Bastidores da composição foram detalhados em "A vida até parece uma festa", livro com a história completa dos Titãs; leia mais
Com a turnê Titãs Encontro: Todos ao Mesmo Tempo Agoraa todo vapor, fãs têm relembrado sucessos de todas as eras dos Titãs. Um destes hits, sem dúvidas, é "Cabeça Dinossauro". A faixa, parte do disco que resgatou o grupo de uma fase impular nos anos 1980, acabou se tornando símbolo de uma era - o que nem todo mundo sabe é que ela surgiu durante uma ressaca de Paulo Miklos, no ônibus de turnê da banda.
A história é resgatada pelos jornalistas Hérica Marmo e Luiz André Alzer na biografia A vida até parece uma festa, livro lançado em 2022, que resgata os 40 anos dos Titãs narrando toda a história da banda que moldou muito do rock nacional.

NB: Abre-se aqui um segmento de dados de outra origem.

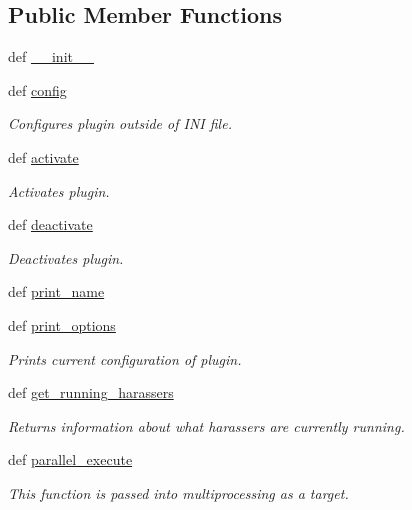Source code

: \subsection*{Public Member Functions}
\begin{DoxyCompactItemize}
\item 
def \hyperlink{classHarasser_1_1Harasser_a2be9f5195e1163d8d7504545ecce5392}{\-\_\-\-\_\-init\-\_\-\-\_\-}
\item 
def \hyperlink{classHarasser_1_1Harasser_a1c6d6c9fd9c045fda3739fc492529f8a}{config}
\begin{DoxyCompactList}\small\item\em Configures plugin outside of I\-N\-I file. \end{DoxyCompactList}\item 
def \hyperlink{classHarasser_1_1Harasser_a640d9b23c457a325faf5b907eb5bdc45}{activate}
\begin{DoxyCompactList}\small\item\em Activates plugin. \end{DoxyCompactList}\item 
def \hyperlink{classHarasser_1_1Harasser_a2a588949b62a2b366f37994e71fb2fb1}{deactivate}
\begin{DoxyCompactList}\small\item\em Deactivates plugin. \end{DoxyCompactList}\item 
def \hyperlink{classHarasser_1_1Harasser_a5b5cb263e3c62a9de749cd0424262703}{print\-\_\-name}
\item 
def \hyperlink{classHarasser_1_1Harasser_a732567c8a1913fca8ff1ca0c65b0540b}{print\-\_\-options}
\begin{DoxyCompactList}\small\item\em Prints current configuration of plugin. \end{DoxyCompactList}\item 
def \hyperlink{classHarasser_1_1Harasser_ad128bc111a91fd099e6f20db5320ca36}{get\-\_\-running\-\_\-harassers}
\begin{DoxyCompactList}\small\item\em Returns information about what harassers are currently running. \end{DoxyCompactList}\item 
def \hyperlink{classHarasser_1_1Harasser_a02afcd1243832ad692db3ecbf8b83950}{parallel\-\_\-execute}
\begin{DoxyCompactList}\small\item\em This function is passed into multiprocessing as a target. \end{DoxyCompactList}\item 

\end{DoxyCompactItemize}
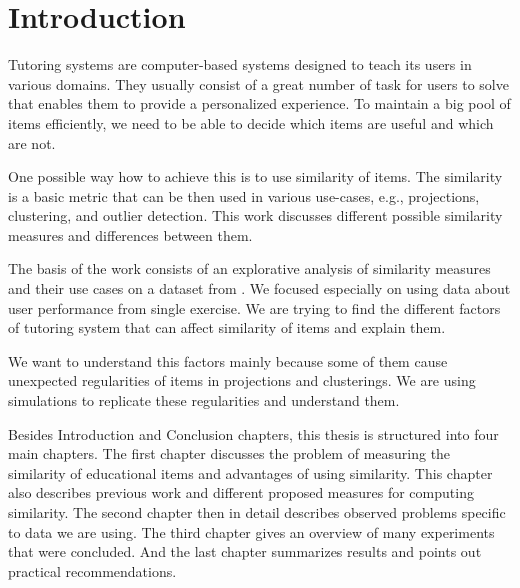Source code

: \documentclass[
  print, %
  table,   %
  nolof,     %
  nolot,     %
  nocover,
  color,
  final,
]{fithesis3}
\begin{document}



\chapter*{Introduction}


Tutoring systems are computer-based systems designed to teach its users in various domains. They usually consist of a great number of task for users to solve that enables them to provide a personalized experience. To maintain a big pool of items efficiently, we need to be able to decide which items are useful and which are not.


One possible way how to achieve this is to use similarity of items. The similarity is a basic metric that can be then used in various use-cases, e.g., projections, clustering, and outlier detection. This work discusses different possible similarity measures and differences between them.


The basis of the work consists of an explorative analysis of similarity measures and their use cases on a dataset from \umimeCesky{}. We focused especially on using data about user performance from single exercise. We are trying to find the different factors of tutoring system that can affect similarity of items and explain them.


We want to understand this factors mainly because some of them cause unexpected regularities of items in projections and clusterings. We are using simulations to replicate these regularities and understand them.


Besides Introduction and Conclusion chapters, this thesis is structured into four main chapters. The first chapter discusses the problem of measuring the similarity of educational items and advantages of using similarity. This chapter also describes previous work and different proposed measures for computing similarity. The second chapter then in detail describes observed problems specific to data we are using. The third chapter gives an overview of many experiments that were concluded. And the last chapter summarizes results and points out practical recommendations.
\end{document}
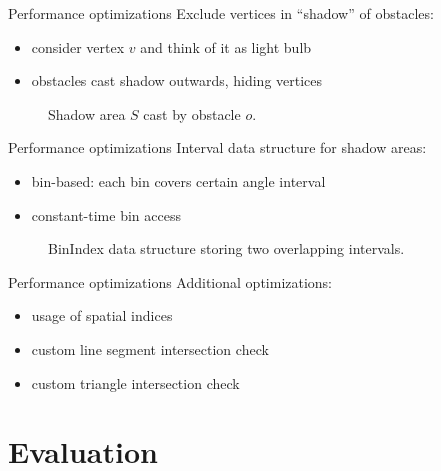 \documentclass[xcolor={x11names}]{beamer}
\renewcommand{\n}{\hfill\\[0.5ex]}
\newenvironment{figcenter}
{%
	\parskip=0pt%
	\par%
	\nopagebreak%
	\centering%
}%
{%
	\par%
	\noindent%
	\ignorespacesafterend%
}
\begin{document}
		\begin{frame}{Performance optimizations}
			Exclude vertices in \enquote{shadow} of obstacles:\n
			\begin{itemize}
				\item consider vertex $v$ and think of it as light bulb
				\item obstacles cast shadow outwards, hiding vertices
			\end{itemize}
			\pause
			\begin{figure}[b]
				\begin{figcenter}
					\scalebox{0.7}
					{
						
					}
				\end{figcenter}
				\caption{Shadow area $S$ cast by obstacle $o$.}
			\end{figure}
		\end{frame}
		
		\begin{frame}{Performance optimizations}
			Interval data structure for shadow areas:\n
			\begin{itemize}
				\item bin-based: each bin covers certain angle interval
				\item constant-time bin access
			\end{itemize}
			\begin{figure}[b]
				\begin{figcenter}
					\scalebox{0.7}
					{
						
					}
				\end{figcenter}
				\caption{BinIndex data structure storing two overlapping intervals.}
			\end{figure}
		\end{frame}
		
		\begin{frame}{Performance optimizations}
			Additional optimizations:
			\begin{itemize}
				\item usage of spatial indices
				\item custom line segment intersection check
				\item custom triangle intersection check
			\end{itemize}
		\end{frame}
	
	\section{Evaluation}
	
\end{document}

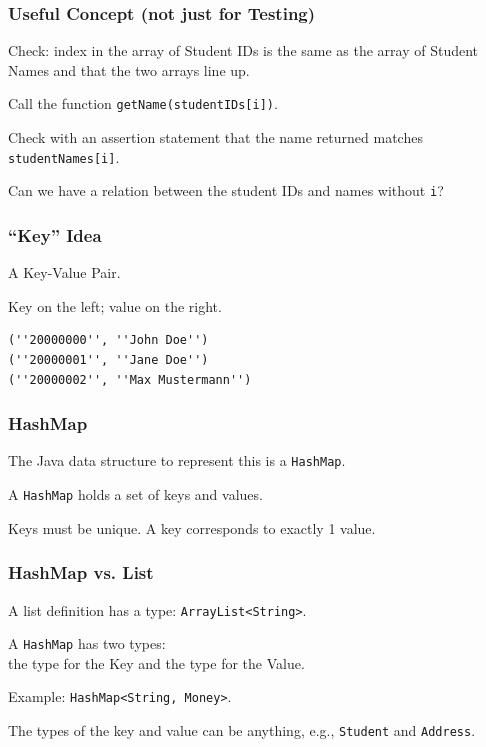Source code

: \begin{frame}
\frametitle{Useful Concept (not just for Testing)}
\begin{changemargin}{1cm}

Check: index in the array of Student IDs is the same as the array of Student Names and that the two arrays line up. 

Call the function \texttt{getName(studentIDs[i])}.

Check with an assertion statement that the name returned matches \texttt{studentNames[i]}. 

Can we have a relation between the student IDs and names without \texttt{i}?


\end{changemargin}
\end{frame}

\begin{frame}[fragile]
\frametitle{``Key'' Idea}
\begin{changemargin}{1cm}

A \alert{Key-Value Pair}. 

Key on the left; value on the right.


\begin{verbatim}
(''20000000'', ''John Doe'')
(''20000001'', ''Jane Doe'')
(''20000002'', ''Max Mustermann'')
\end{verbatim}

\end{changemargin}
\end{frame}


\begin{frame}
\frametitle{HashMap}
\begin{changemargin}{1cm}

The Java data structure to represent this is a \texttt{HashMap}.

A \texttt{HashMap} holds a set of keys and values.

Keys must be unique. A key corresponds to exactly 1 value.


\end{changemargin}
\end{frame}


\begin{frame}
\frametitle{HashMap vs. List}
\begin{changemargin}{1cm}

A list definition has a type: \texttt{ArrayList<String>}. 

A \texttt{HashMap} has two types:\\
\quad the type for the Key and the type for the Value. 

Example: \texttt{HashMap<String, Money>}. 

The types of the key and value can be anything, e.g., \texttt{Student} and \texttt{Address}.



\end{changemargin}
\end{frame}


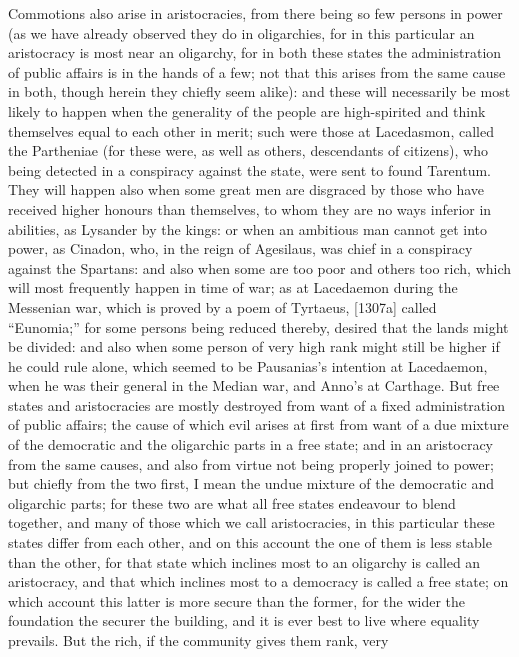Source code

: Commotions also arise in aristocracies, from there being so few persons in
power (as we have already observed they do in oligarchies, for in this
particular an aristocracy is most near an oligarchy, for in both these
states the administration of public affairs is in the hands of a few; not
that this arises from the same cause in both, though herein they chiefly
seem alike): and these will necessarily be most likely to happen when the
generality of the people are high-spirited and think themselves equal to
each other in merit; such were those at Lacedasmon, called the Partheniae
(for these were, as well as others, descendants of citizens), who being
detected in a conspiracy against the state, were sent to found Tarentum.
They will happen also when some great men are disgraced by those who have
received higher honours than themselves, to whom they are no ways inferior
in abilities, as Lysander by the kings: or when an ambitious man cannot
get into power, as Cinadon, who, in the reign of Agesilaus, was chief in a
conspiracy against the Spartans: and also when some are too poor and
others too rich, which will most frequently happen in time of war; as at
Lacedaemon during the Messenian war, which is proved by a poem of
Tyrtaeus, [1307a] called ``Eunomia;'' for some persons being reduced
thereby, desired that the lands might be divided: and also when some
person of very high rank might still be higher if he could rule alone,
which seemed to be Pausanias's intention at Lacedaemon, when he was their
general in the Median war, and Anno's at Carthage. But free states and
aristocracies are mostly destroyed from want of a fixed administration of
public affairs; the cause of which evil arises at first from want of a due
mixture of the democratic and the oligarchic parts in a free state; and in
an aristocracy from the same causes, and also from virtue not being
properly joined to power; but chiefly from the two first, I mean the undue
mixture of the democratic and oligarchic parts; for these two are what all
free states endeavour to blend together, and many of those which we call
aristocracies, in this particular these states differ from each other, and
on this account the one of them is less stable than the other, for that
state which inclines most to an oligarchy is called an aristocracy, and
that which inclines most to a democracy is called a free state; on which
account this latter is more secure than the former, for the wider the
foundation the securer the building, and it is ever best to live where
equality prevails. But the rich, if the community gives them rank, very

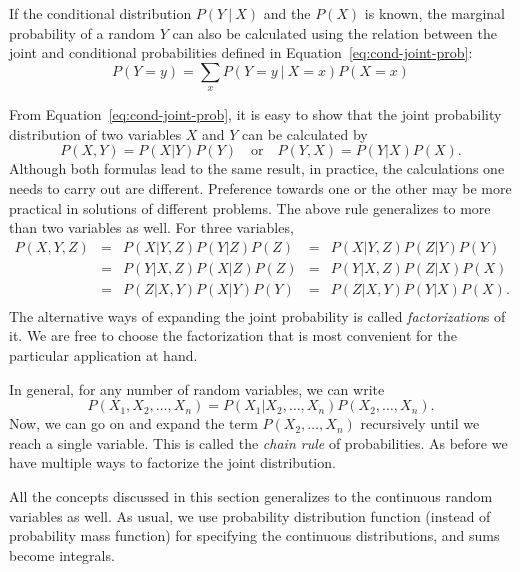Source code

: If the conditional distribution $P(Y\:\vert\:X)$ and the $P(X)$ is known,
the marginal probability of a random $Y$ can also be calculated
using the relation between the joint and conditional probabilities
defined in Equation~\ref{eq:cond-joint-prob}:
\begin{equation*}\label{eq:marginal-prob-cond}
  P(Y = y)  = \sum_{x} P(Y=y\:\vert\:X=x) P(X=x)
\end{equation*}

From Equation~\ref{eq:cond-joint-prob}, it is easy to show that
the joint probability distribution of two variables $X$ and $Y$ can be 
calculated by
\[
  P(X, Y) = P(X|Y) P(Y)\quad\text{or}\quad P(Y, X) = P(Y|X) P(X) .
\]
Although both formulas lead to the same result,
in practice, the calculations one needs to carry out are different.
Preference towards one or the other may be
more practical in solutions of different problems.
The above rule generalizes to more than two variables as well.
For three variables,
\begin{equation}\label{eq:prob-chain-rule-3var}
  \begin{aligned} 
    P(X,Y,Z) &=& P(X|Y,Z) P(Y|Z) P(Z) &=& P(X|Y,Z) P(Z|Y) P(Y)\\
             &=& P(Y|X,Z) P(X|Z) P(Z) &=& P(Y|X,Z) P(Z|X) P(X)\\
             &=& P(Z|X,Y) P(X|Y) P(Y) &=& P(Z|X,Y) P(Y|X) P(X).\\
  \end{aligned}
\end{equation}
The alternative ways of expanding the joint probability is
called \emph{factorization}s of it. 
We are free to choose the factorization
that is most convenient for the particular application at hand.

In general, for any number of random variables, we can write
\begin{equation}\label{eq:prob-chain-rule}
  P(X_{1}, X_{2}, \ldots, X_{n}) = 
    P(X_{1}| X_{2}, \ldots, X_{n}) P(X_{2}, \ldots, X_{n}) .
\end{equation}
Now, we can go on and expand the term $P(X_{2}, \ldots, X_{n})$ recursively
until we reach a single variable.
This is called the \emph{chain rule} of probabilities.
As before we have multiple ways to factorize the joint distribution.%

All the concepts discussed in this section generalizes to
the continuous random variables as well.
As usual, we use probability distribution function
(instead of probability mass function) for specifying the continuous distributions,
and sums become integrals.

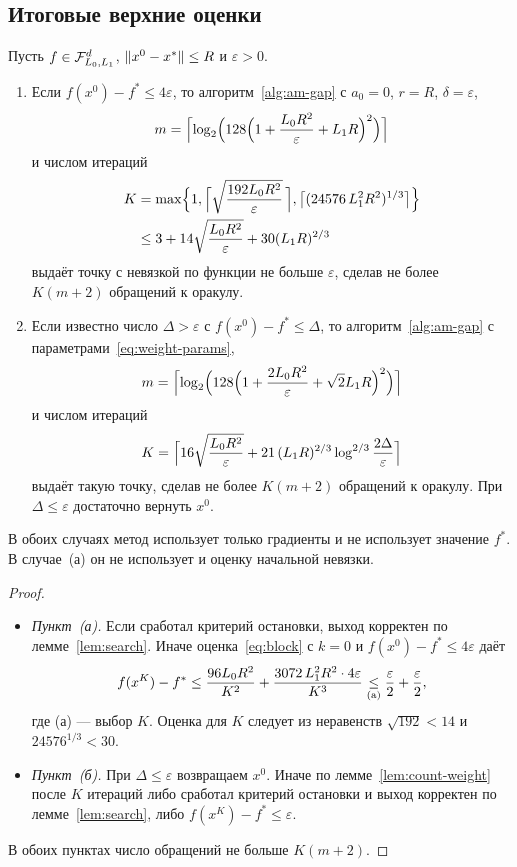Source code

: \subsection{Итоговые верхние оценки}\label{sec:gap-upper}

\begin{theorem}\label{thm:upper-gap}
Пусть $f\in\F_{L_0,L_1}^d$, $\norm{x^0-x^\ast}\le R$ и $\varepsilon>0$.
\begin{enumerate}
\item[(а)] Если $f(x^0)-f^\ast\le4\varepsilon$, то алгоритм~\ref{alg:am-gap} с $a_0=0$, $r=R$, $\delta=\varepsilon$,
\[
 m=\Bigl\lceil\log_2\Bigl(128\Bigl(1+\frac{L_0R^2}\varepsilon+L_1R\Bigr)^2\Bigr)\Bigr\rceil
\]
и числом итераций
\begin{align*}
 K&=\max\Bigl\{1,\Bigl\lceil\sqrt{\frac{192L_0R^2}\varepsilon}\,\Bigr\rceil,\bigl\lceil(24576\,L_1^2R^2)^{1/3}\bigr\rceil\Bigr\}\\
 &\le3+14\sqrt{\frac{L_0R^2}\varepsilon}+30(L_1R)^{2/3}
\end{align*}
выдаёт точку с невязкой по функции не больше $\varepsilon$, сделав не более $K(m+2)$ обращений к оракулу.
\item[(б)] Если известно число $\Delta>\varepsilon$ с $f(x^0)-f^\ast\le\Delta$, то алгоритм~\ref{alg:am-gap} с параметрами~\eqref{eq:weight-params},
\[
 m=\Bigl\lceil\log_2\Bigl(128\Bigl(1+\frac{2L_0R^2}\varepsilon+\sqrt2L_1R\Bigr)^2\Bigr)\Bigr\rceil
\]
и числом итераций
\[
 K=\Bigl\lceil16\sqrt{\frac{L_0R^2}\varepsilon}+21\,(L_1R)^{2/3}\log^{2/3}\frac{2\Delta}\varepsilon\Bigr\rceil
\]
выдаёт такую точку, сделав не более $K(m+2)$ обращений к оракулу. При $\Delta\le\varepsilon$ достаточно вернуть $x^0$.
\end{enumerate}
В обоих случаях метод использует только градиенты и не использует значение $f^\ast$. В случае~(а) он не использует и оценку начальной невязки.
\end{theorem}

\begin{proof}
\leavevmode
\begin{itemize}
\item \emph{Пункт~(а).} Если сработал критерий остановки, выход корректен по лемме~\ref{lem:search}. Иначе оценка~\eqref{eq:block} с $k=0$ и $f(x^0)-f^\ast\le4\varepsilon$ даёт
\[
 f(x^K)-f^\ast\le\frac{96L_0R^2}{K^2}+\frac{3072\,L_1^2R^2\cdot4\varepsilon}{K^3}\by{\le}{(\mathrm a)}\frac\varepsilon2+\frac\varepsilon2 ,
\]
где (а) --- выбор $K$. Оценка для $K$ следует из неравенств $\sqrt{192}<14$ и $24576^{1/3}<30$.
\item \emph{Пункт~(б).} При $\Delta\le\varepsilon$ возвращаем $x^0$. Иначе по лемме~\ref{lem:count-weight} после $K$ итераций либо сработал критерий остановки и выход корректен по лемме~\ref{lem:search}, либо $f(x^K)-f^\ast\le\varepsilon$.
\end{itemize}
В обоих пунктах число обращений не больше $K(m+2)$.
\end{proof}

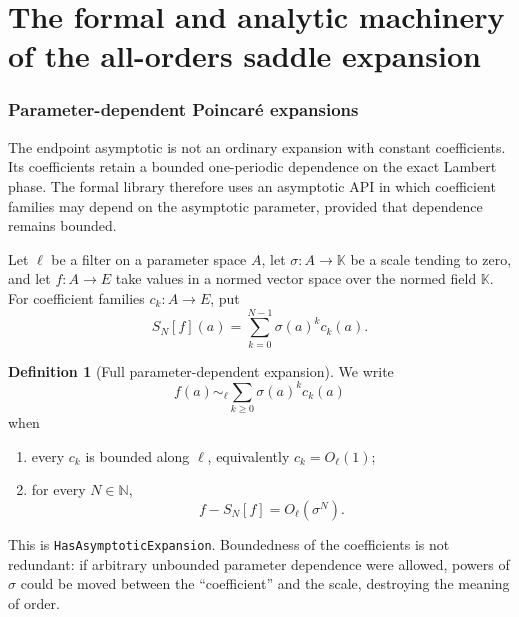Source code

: \documentclass[11pt,oneside]{article}
\theoremstyle{definition}
\newtheorem{definition}[theorem]{Definition}
\theoremstyle{remark}
\newcommand{\N}{\mathbb N}
\newcommand{\lean}[1]{\texttt{#1}}
\begin{document}
\part{The formal and analytic machinery of the all-orders saddle expansion}

\section{Parameter-dependent Poincar\'e expansions}
\label{sec:poincare-api}

The endpoint asymptotic is not an ordinary expansion with constant coefficients.  Its
coefficients retain a bounded one-periodic dependence on the exact Lambert phase.  The
formal library therefore uses an asymptotic API in which coefficient families may depend on
the asymptotic parameter, provided that dependence remains bounded.

Let $\ell$ be a filter on a parameter space $A$, let $\sigma:A\to\mathbb K$ be a scale tending
to zero, and let $f:A\to E$ take values in a normed vector space over the normed field
$\mathbb K$.  For coefficient families $c_k:A\to E$, put
\begin{equation}
 S_N[f](a)=\sum_{k=0}^{N-1}\sigma(a)^k c_k(a).
 \label{eq:parameter-partial-sum}
\end{equation}

\begin{definition}[Full parameter-dependent expansion]
\label{def:parameter-expansion}
We write
\begin{equation}
 f(a)\sim_{\ell}\sum_{k\ge0}\sigma(a)^kc_k(a)
 \label{eq:parameter-expansion-symbol}
\end{equation}
when
\begin{enumerate}
 \item every $c_k$ is bounded along $\ell$, equivalently $c_k=O_{\ell}(1)$;
 \item for every $N\in\N$,
 \begin{equation}
  f-S_N[f]=O_{\ell}(\sigma^N).
  \label{eq:parameter-expansion-remainder}
 \end{equation}
\end{enumerate}
\end{definition}

This is \lean{HasAsymptoticExpansion}.  Boundedness of the coefficients is not redundant: if
arbitrary unbounded parameter dependence were allowed, powers of $\sigma$ could be moved
between the ``coefficient'' and the scale, destroying the meaning of order.
\end{document}
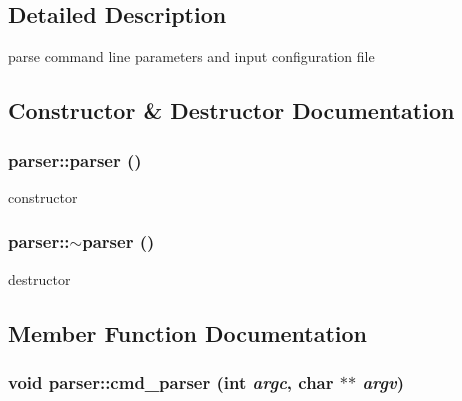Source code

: 

\subsection{Detailed Description}
parse command line parameters and input configuration file 

\subsection{Constructor \& Destructor Documentation}
\hypertarget{classparser_ac4cb16e924a735dfb5837772afa1a1a9}{
\subsubsection[{parser}]{\setlength{\rightskip}{0pt plus 5cm}parser::parser ()}}
\label{classparser_ac4cb16e924a735dfb5837772afa1a1a9}


constructor 

\hypertarget{classparser_acdd4eb1b51b876954c2f7605f65388ce}{
\subsubsection[{$\sim$parser}]{\setlength{\rightskip}{0pt plus 5cm}parser::$\sim$parser ()}}
\label{classparser_acdd4eb1b51b876954c2f7605f65388ce}


destructor 



\subsection{Member Function Documentation}
\hypertarget{classparser_ac578bbb7b49c579bc4520a806fb316c5}{
\subsubsection[{cmd\_\-parser}]{\setlength{\rightskip}{0pt plus 5cm}void parser::cmd\_\-parser (int {\em argc}, \/  char $\ast$$\ast$ {\em argv})}}
\label{classparser_ac578bbb7b49c579bc4520a806fb316c5}


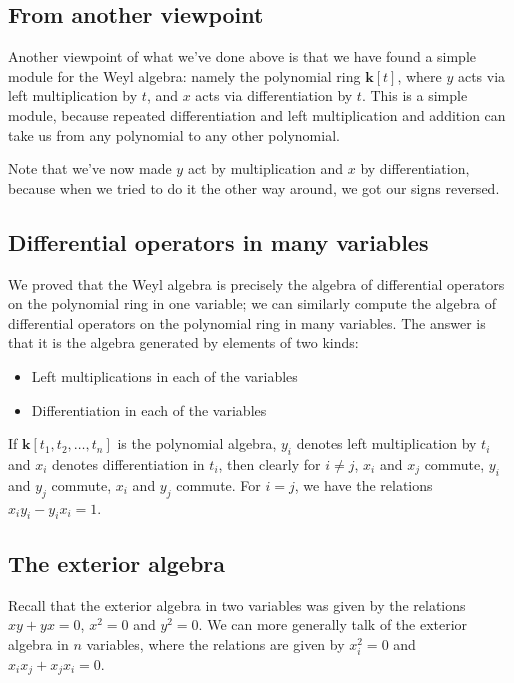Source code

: \documentclass[a4paper]{amsart}
\newcommand{\field}{\mathbf{k}}
\begin{document}
\subsection{From another viewpoint}

Another viewpoint of what we've done above is that we have found a
simple module for the Weyl algebra: namely the polynomial ring
$\field[t]$, where $y$ acts via left multiplication by $t$, and $x$
acts via differentiation by $t$. This is a simple module, because
repeated differentiation and left multiplication and addition can take
us from any polynomial to any other polynomial.

Note that we've now made $y$ act by multiplication and $x$ by
differentiation, because when we tried to do it the other way around,
we got our signs reversed.

\subsection{Differential operators in many variables}

We proved that the Weyl algebra is precisely the algebra of
differential operators on the polynomial ring in one variable; we can
similarly compute the algebra of differential operators on the
polynomial ring in many variables. The answer is that it is the algebra
generated by elements of two kinds:

\begin{itemize}

\item Left multiplications in each of the variables

\item Differentiation in each of the variables

\end{itemize}

If $\field[t_1,t_2,\ldots,t_n]$ is the polynomial algebra, $y_i$
denotes left multiplication by $t_i$ and $x_i$ denotes differentiation
in $t_i$, then clearly for $i \ne j$, $x_i$ and $x_j$ commute, $y_i$
and $y_j$ commute, $x_i$ and $y_j$ commute. For $i = j$, we have the
relations $x_iy_i - y_ix_i = 1$.

\subsection{The exterior algebra}

Recall that the exterior algebra in two variables was given by the
relations $xy + yx = 0$, $x^2 = 0$ and $y^2 = 0$. We can more
generally talk of the exterior algebra in $n$ variables, where the
relations are given by $x_i^2 = 0$ and $x_ix_j + x_jx_i = 0$.
\end{document}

Com páginas lotadas de histórias até então desconhecidas sobre o grupo paulista, a obra conta com fotos exclusivas e com tramas diferentes das contadas pela biografia lançada nos 20 anos do grupo.
A Rolling Stone Brasil teve acesso a um dos trechos do livro, um capítulo que conta como surgiu o repertório de Cabeça Dinossauro.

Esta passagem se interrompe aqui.